Set every line of the data down again exactly, and keep the pictures out.

■ **Provided entries**:
※

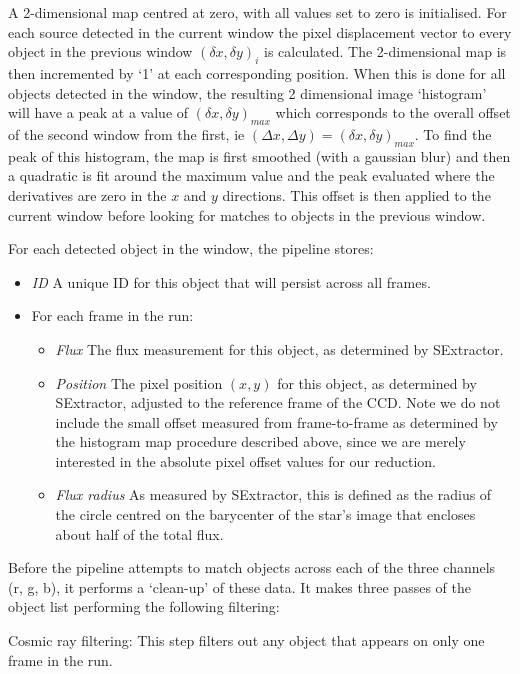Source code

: A 2-dimensional map centred at zero, with all values set to zero is initialised. For each source detected in the current window the pixel displacement vector to every object in the previous window $(\delta x, \delta y)_i$ is calculated.  The 2-dimensional map is then incremented by `1' at each corresponding position. When this is done for all objects detected in the window, the resulting 2 dimensional image `histogram' will have a peak at a value of $(\delta x, \delta y)_{max}$ which corresponds to the overall offset of the second window from the first, ie $(\Delta x, \Delta y) = (\delta x, \delta y)_{max}$. To find the peak of this histogram, the map is first smoothed (with a gaussian blur) and then a quadratic is fit around the maximum value and the peak evaluated where the derivatives are zero in the $x$ and $y$ directions. This offset is then applied to the current window before looking for matches to objects in the previous window.

For each detected object in the window, the pipeline stores: 
\begin{itemize}
  \item \emph{ID} A unique ID for this object that will persist across all frames.
  \item For each frame in the run:
  \begin{itemize}
    \item \emph{Flux} The flux measurement for this object, as determined by SExtractor.
    \item \emph{Position} The pixel position $(x, y)$ for this object, as determined by SExtractor, adjusted to the reference frame of the CCD. Note we do not include the small offset measured from frame-to-frame as determined by the histogram map procedure described above, since we are merely interested in the absolute pixel offset values for our reduction. 
    \item \emph{Flux radius} As measured by SExtractor, this is defined as the radius of the circle centred on the barycenter of the star's image that encloses about half of the total flux. 
  \end{itemize}
\end{itemize}

\label{sect:filtering}
Before the pipeline attempts to match objects across each of the three channels (r, g, b), it performs a `clean-up' of these data. It makes three passes of the object list performing the following filtering:

Cosmic ray filtering: This step filters out any object that appears on only one frame in the run. 

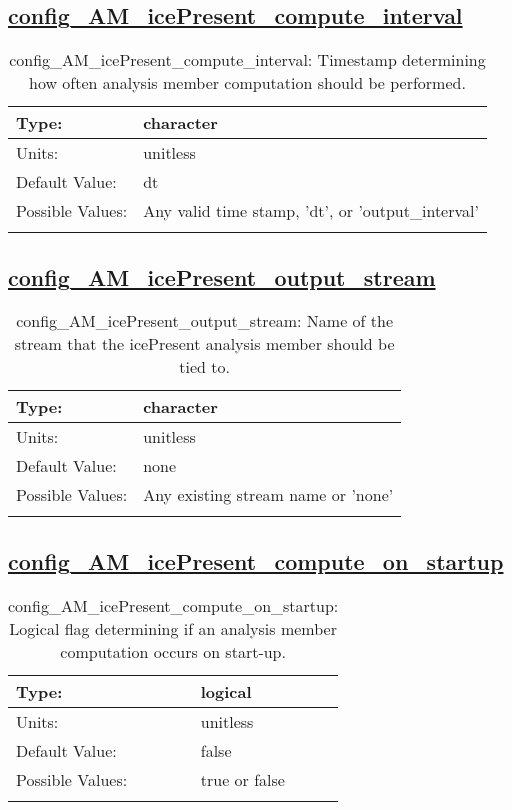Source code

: \subsection[config\_AM\_icePresent\_compute\_interval]{\hyperref[sec:nm_tab_AM_icePresent]{config\_AM\_icePresent\_compute\_interval}}
\label{subsec:nm_sec_config_AM_icePresent_compute_interval}
\begin{center}
\begin{longtable}{| p{2.0in} || p{4.0in} |}
    \hline
    Type: & character \\
    \hline
    Units: & \si{unitless} \\
    \hline
    Default Value: & dt \\
    \hline
    Possible Values: & Any valid time stamp, 'dt', or 'output\_interval' \\
    \hline
    \caption{config\_AM\_icePresent\_compute\_interval: Timestamp determining how often analysis member computation should be performed.}
\end{longtable}
\end{center}
\subsection[config\_AM\_icePresent\_output\_stream]{\hyperref[sec:nm_tab_AM_icePresent]{config\_AM\_icePresent\_output\_stream}}
\label{subsec:nm_sec_config_AM_icePresent_output_stream}
\begin{center}
\begin{longtable}{| p{2.0in} || p{4.0in} |}
    \hline
    Type: & character \\
    \hline
    Units: & \si{unitless} \\
    \hline
    Default Value: & none \\
    \hline
    Possible Values: & Any existing stream name or 'none' \\
    \hline
    \caption{config\_AM\_icePresent\_output\_stream: Name of the stream that the icePresent analysis member should be tied to.}
\end{longtable}
\end{center}
\subsection[config\_AM\_icePresent\_compute\_on\_startup]{\hyperref[sec:nm_tab_AM_icePresent]{config\_AM\_icePresent\_compute\_on\_startup}}
\label{subsec:nm_sec_config_AM_icePresent_compute_on_startup}
\begin{center}
\begin{longtable}{| p{2.0in} || p{4.0in} |}
    \hline
    Type: & logical \\
    \hline
    Units: & \si{unitless} \\
    \hline
    Default Value: & false \\
    \hline
    Possible Values: & true or false \\
    \hline
    \caption{config\_AM\_icePresent\_compute\_on\_startup: Logical flag determining if an analysis member computation occurs on start-up.}
\end{longtable}
\end{center}
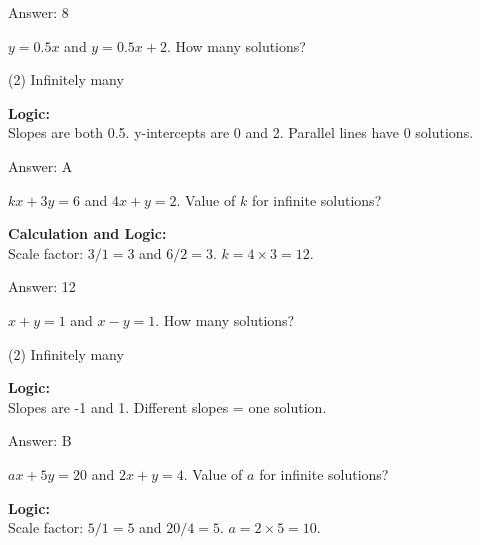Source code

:\documentclass[11pt,paper=a4,answers]{exam}
\begin{document}
\begin{questions}
\begin{solution}
\vspace{15pt}
Answer: \colorbox{yellow!100}{8}
\end{solution}

\question
$y = 0.5x$ and $y = 0.5x + 2$. How many solutions?
\begin{tasks}(2)
    \task Infinitely many
\end{tasks}

\begin{solution}
\textbf{Logic:} \\
Slopes are both 0.5. y-intercepts are 0 and 2. Parallel lines have 0 solutions.

\vspace{15pt}
Answer: \colorbox{yellow!100}{A}
\end{solution}

\question
$kx + 3y = 6$ and $4x + y = 2$. Value of $k$ for infinite solutions?

\begin{solution}
\textbf{Calculation and Logic:} \\
Scale factor: $3/1 = 3$ and $6/2 = 3$.
$k = 4 \times 3 = 12$.

\vspace{15pt}
Answer: \colorbox{yellow!100}{12}
\end{solution}

\question
$x + y = 1$ and $x - y = 1$. How many solutions?
\begin{tasks}(2)
    \task Infinitely many
\end{tasks}

\begin{solution}
\textbf{Logic:} \\
Slopes are -1 and 1. Different slopes = one solution.

\vspace{15pt}
Answer: \colorbox{yellow!100}{B}
\end{solution}

\question
$ax + 5y = 20$ and $2x + y = 4$. Value of $a$ for infinite solutions?

\begin{solution}
\textbf{Logic:} \\
Scale factor: $5/1 = 5$ and $20/4 = 5$.
$a = 2 \times 5 = 10$.


\end{solution}
\end{questions}
\end{document}
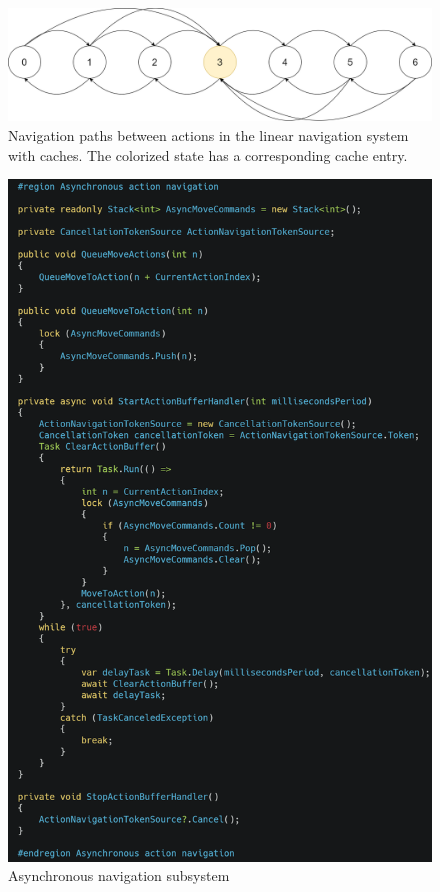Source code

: \begin{figure}
\caption{Navigation paths between actions in the linear navigation system with caches. The colorized state has a corresponding cache entry.}
\label{fig:navsystem.cache.overview}
\includegraphics[width=\textwidth]{figures/navigationsystem-cache-overview-2.png}
\end{figure}

\begin{figure}
\caption{Asynchronous navigation subsystem}
\label{fig:async.navigation}
\includegraphics[width=\textwidth]{figures/async-navigation.png}
\end{figure}


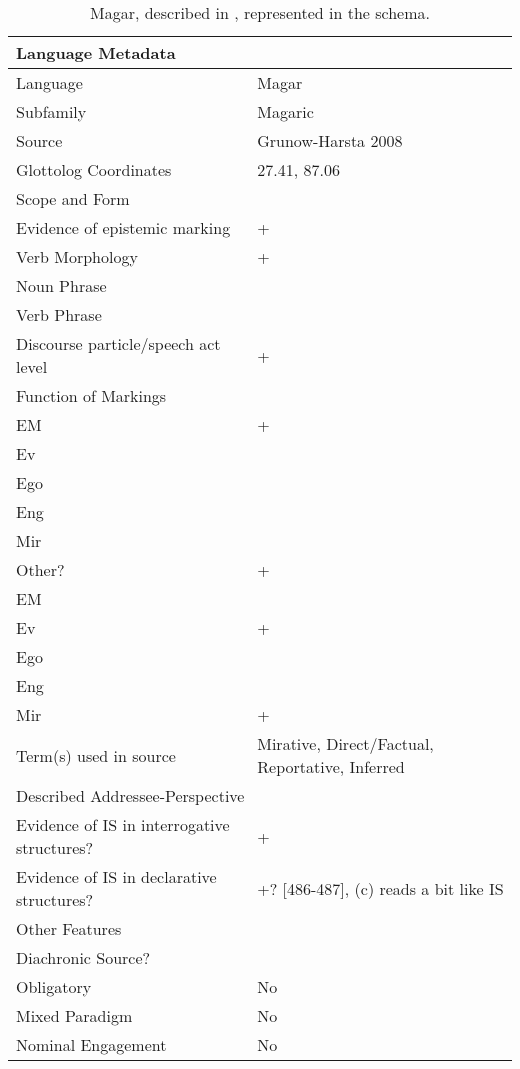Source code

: \begin{table}
  \begin{tabular}{|l|l|}
  \hline\hline
  \multicolumn{2}{|l|}{Language Metadata} \\ \hline
  Language & Magar \\ \hline
  Subfamily & Magaric \\ \hline
  Source & Grunow-Harsta 2008 \\ \hline
  Glottolog Coordinates & 27.41, 87.06 \\ \hline \hline
  \multicolumn{2}{|l|}{Scope and Form} \\ \hline
  Evidence of epistemic marking & + \\ \hline
  Verb Morphology & + \\ \hline
  Noun Phrase &  \\ \hline
  Verb Phrase &  \\ \hline
  Discourse particle/speech act level & + \\ \hline \hline
  \multicolumn{2}{|l|}{Function of Markings} \\ \hline
  EM & + \\ \hline
  Ev &  \\ \hline
  Ego &  \\ \hline
  Eng &  \\ \hline
  Mir &  \\ \hline
  Other? & + \\ \hline \hline
  EM &  \\ \hline
  Ev & + \\ \hline
  Ego &  \\ \hline
  Eng &  \\ \hline
  Mir & + \\ \hline \hline
  Term(s) used in source & Mirative, Direct/Factual, Reportative, Inferred \\ \hline \hline
  \multicolumn{2}{|l|}{Described Addressee-Perspective} \\ \hline
  Evidence of IS in interrogative structures? & + \\ \hline
  Evidence of IS in declarative structures? & +? {[}486-487{]}, (c) reads a bit like IS \\ \hline \hline
  \multicolumn{2}{|l|}{Other Features} \\ \hline
  Diachronic Source? &  \\ \hline
  Obligatory & No \\ \hline 
  Mixed Paradigm & No \\ \hline
  Nominal Engagement & No \\ \hline \hline
  \end{tabular}
  \caption{Magar, described in , represented in the schema.}\label{t:Methods:SchemaExample}
  \end{table}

※

■ **Answer space**:
Source code

: A 2-dimensional map centred at zero, with all values set to zero is initialised. For each source detected in the current window the pixel displacement vector to every object in the previous window $(\delta x, \delta y)_i$ is calculated.  The 2-dimensional map is then incremented by `1' at each corresponding position. When this is done for all objects detected in the window, the resulting 2 dimensional image `histogram' will have a peak at a value of $(\delta x, \delta y)_{max}$ which corresponds to the overall offset of the second window from the first, ie $(\Delta x, \Delta y) = (\delta x, \delta y)_{max}$. To find the peak of this histogram, the map is first smoothed (with a gaussian blur) and then a quadratic is fit around the maximum value and the peak evaluated where the derivatives are zero in the $x$ and $y$ directions. This offset is then applied to the current window before looking for matches to objects in the previous window.

For each detected object in the window, the pipeline stores: 
\begin{itemize}
  \item \emph{ID} A unique ID for this object that will persist across all frames.
  \item For each frame in the run:
  \begin{itemize}
    \item \emph{Flux} The flux measurement for this object, as determined by SExtractor.
    \item \emph{Position} The pixel position $(x, y)$ for this object, as determined by SExtractor, adjusted to the reference frame of the CCD. Note we do not include the small offset measured from frame-to-frame as determined by the histogram map procedure described above, since we are merely interested in the absolute pixel offset values for our reduction. 
    \item \emph{Flux radius} As measured by SExtractor, this is defined as the radius of the circle centred on the barycenter of the star's image that encloses about half of the total flux. 
  \end{itemize}
\end{itemize}

\label{sect:filtering}
Before the pipeline attempts to match objects across each of the three channels (r, g, b), it performs a `clean-up' of these data. It makes three passes of the object list performing the following filtering:

Cosmic ray filtering: This step filters out any object that appears on only one frame in the run. 

Source code

: \subsection[config\_AM\_icePresent\_compute\_interval]{\hyperref[sec:nm_tab_AM_icePresent]{config\_AM\_icePresent\_compute\_interval}}
\label{subsec:nm_sec_config_AM_icePresent_compute_interval}
\begin{center}
\begin{longtable}{| p{2.0in} || p{4.0in} |}
    \hline
    Type: & character \\
    \hline
    Units: & \si{unitless} \\
    \hline
    Default Value: & dt \\
    \hline
    Possible Values: & Any valid time stamp, 'dt', or 'output\_interval' \\
    \hline
    \caption{config\_AM\_icePresent\_compute\_interval: Timestamp determining how often analysis member computation should be performed.}
\end{longtable}
\end{center}
\subsection[config\_AM\_icePresent\_output\_stream]{\hyperref[sec:nm_tab_AM_icePresent]{config\_AM\_icePresent\_output\_stream}}
\label{subsec:nm_sec_config_AM_icePresent_output_stream}
\begin{center}
\begin{longtable}{| p{2.0in} || p{4.0in} |}
    \hline
    Type: & character \\
    \hline
    Units: & \si{unitless} \\
    \hline
    Default Value: & none \\
    \hline
    Possible Values: & Any existing stream name or 'none' \\
    \hline
    \caption{config\_AM\_icePresent\_output\_stream: Name of the stream that the icePresent analysis member should be tied to.}
\end{longtable}
\end{center}
\subsection[config\_AM\_icePresent\_compute\_on\_startup]{\hyperref[sec:nm_tab_AM_icePresent]{config\_AM\_icePresent\_compute\_on\_startup}}
\label{subsec:nm_sec_config_AM_icePresent_compute_on_startup}
\begin{center}
\begin{longtable}{| p{2.0in} || p{4.0in} |}
    \hline
    Type: & logical \\
    \hline
    Units: & \si{unitless} \\
    \hline
    Default Value: & false \\
    \hline
    Possible Values: & true or false \\
    \hline
    \caption{config\_AM\_icePresent\_compute\_on\_startup: Logical flag determining if an analysis member computation occurs on start-up.}
\end{longtable}
\end{center}
Source code

:\documentclass[11pt,paper=a4,answers]{exam}
\begin{document}
\begin{questions}
\begin{solution}
\vspace{15pt}
Answer: \colorbox{yellow!100}{8}
\end{solution}

\question
$y = 0.5x$ and $y = 0.5x + 2$. How many solutions?
\begin{tasks}(2)
    \task Infinitely many
\end{tasks}

\begin{solution}
\textbf{Logic:} \\
Slopes are both 0.5. y-intercepts are 0 and 2. Parallel lines have 0 solutions.

\vspace{15pt}
Answer: \colorbox{yellow!100}{A}
\end{solution}

\question
$kx + 3y = 6$ and $4x + y = 2$. Value of $k$ for infinite solutions?

\begin{solution}
\textbf{Calculation and Logic:} \\
Scale factor: $3/1 = 3$ and $6/2 = 3$.
$k = 4 \times 3 = 12$.

\vspace{15pt}
Answer: \colorbox{yellow!100}{12}
\end{solution}

\question
$x + y = 1$ and $x - y = 1$. How many solutions?
\begin{tasks}(2)
    \task Infinitely many
\end{tasks}

\begin{solution}
\textbf{Logic:} \\
Slopes are -1 and 1. Different slopes = one solution.

\vspace{15pt}
Answer: \colorbox{yellow!100}{B}
\end{solution}

\question
$ax + 5y = 20$ and $2x + y = 4$. Value of $a$ for infinite solutions?

\begin{solution}
\textbf{Logic:} \\
Scale factor: $5/1 = 5$ and $20/4 = 5$.
$a = 2 \times 5 = 10$.


\end{solution}
\end{questions}
\end{document}
Source code

: \begin{figure}
\caption{Navigation paths between actions in the linear navigation system with caches. The colorized state has a corresponding cache entry.}
\label{fig:navsystem.cache.overview}
\includegraphics[width=\textwidth]{figures/navigationsystem-cache-overview-2.png}
\end{figure}

\begin{figure}
\caption{Asynchronous navigation subsystem}
\label{fig:async.navigation}
\includegraphics[width=\textwidth]{figures/async-navigation.png}
\end{figure}


Source code

: \begin{table}
  \begin{tabular}{|l|l|}
  \hline\hline
  \multicolumn{2}{|l|}{Language Metadata} \\ \hline
  Language & Magar \\ \hline
  Subfamily & Magaric \\ \hline
  Source & Grunow-Harsta 2008 \\ \hline
  Glottolog Coordinates & 27.41, 87.06 \\ \hline \hline
  \multicolumn{2}{|l|}{Scope and Form} \\ \hline
  Evidence of epistemic marking & + \\ \hline
  Verb Morphology & + \\ \hline
  Noun Phrase &  \\ \hline
  Verb Phrase &  \\ \hline
  Discourse particle/speech act level & + \\ \hline \hline
  \multicolumn{2}{|l|}{Function of Markings} \\ \hline
  EM & + \\ \hline
  Ev &  \\ \hline
  Ego &  \\ \hline
  Eng &  \\ \hline
  Mir &  \\ \hline
  Other? & + \\ \hline \hline
  EM &  \\ \hline
  Ev & + \\ \hline
  Ego &  \\ \hline
  Eng &  \\ \hline
  Mir & + \\ \hline \hline
  Term(s) used in source & Mirative, Direct/Factual, Reportative, Inferred \\ \hline \hline
  \multicolumn{2}{|l|}{Described Addressee-Perspective} \\ \hline
  Evidence of IS in interrogative structures? & + \\ \hline
  Evidence of IS in declarative structures? & +? {[}486-487{]}, (c) reads a bit like IS \\ \hline \hline
  \multicolumn{2}{|l|}{Other Features} \\ \hline
  Diachronic Source? &  \\ \hline
  Obligatory & No \\ \hline 
  Mixed Paradigm & No \\ \hline
  Nominal Engagement & No \\ \hline \hline
  \end{tabular}
  \caption{Magar, described in , represented in the schema.}\label{t:Methods:SchemaExample}
  \end{table}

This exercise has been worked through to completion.